I have no clue what happened. Seemed to have been some weird OSX / Windows issue. I’m really paranoid about accessing the partitions from the other system now. I need to find some secure solution to transfer data. I went with a fresh demo copy of MacDrive but it crashed on me again this evening. Well, I won’t be touching that again.

But hey, let’s look at the bright side. It was a good opportunity to filter out some of stuff. I got rid of some old podcasts I wouldn’t able to catch up with anyway. I was able to install only the software I really need. I also have much more space now, mostly because I reserved a bigger partition for Windows now.

I just wished I hadn’t lost yet another weekend. :(

Krystian Majewski

Krystian Majewski was born in Warsaw and studied design at Köln International School of Design.
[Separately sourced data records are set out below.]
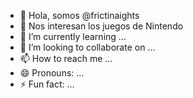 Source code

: - 👋 Hola, somos @frictinaights
- 👀 Nos interesan los juegos de Nintendo
- 🌱 I’m currently learning ...
- 💞️ I’m looking to collaborate on ...
- 📫 How to reach me ...
- 😄 Pronouns: ...
- ⚡ Fun fact: ...

<!---
frictinaights/frictinaights is a ✨ special ✨ repository because its `README.md` (this file) appears on your GitHub profile.
You can click the Preview link to take a look at your changes.
--->
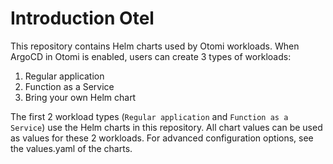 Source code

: # Introduction Otel

This repository contains Helm charts used by Otomi workloads. When ArgoCD in Otomi is enabled, users can create 3 types of workloads:

1. Regular application
2. Function as a Service
3. Bring your own Helm chart

The first 2 workload types (`Regular application` and `Function as a Service`) use the Helm charts in this repository. All chart values can be used as values for these 2 workloads. For advanced configuration options, see the values.yaml of the charts.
Before, he was working on a mid-size console project for NEON Studios in Frankfurt. He helped establish a Master course in Game Design and Research at the Cologne Game Lab. Today he teaches Game Design at various institutions and develops independent games.

5 responses to “Back From Data Loss Hell”

  1. Yu-Chung Chen

    Ironic that I just recently read your online backup article AND started listening to the Monster Hunter podcast.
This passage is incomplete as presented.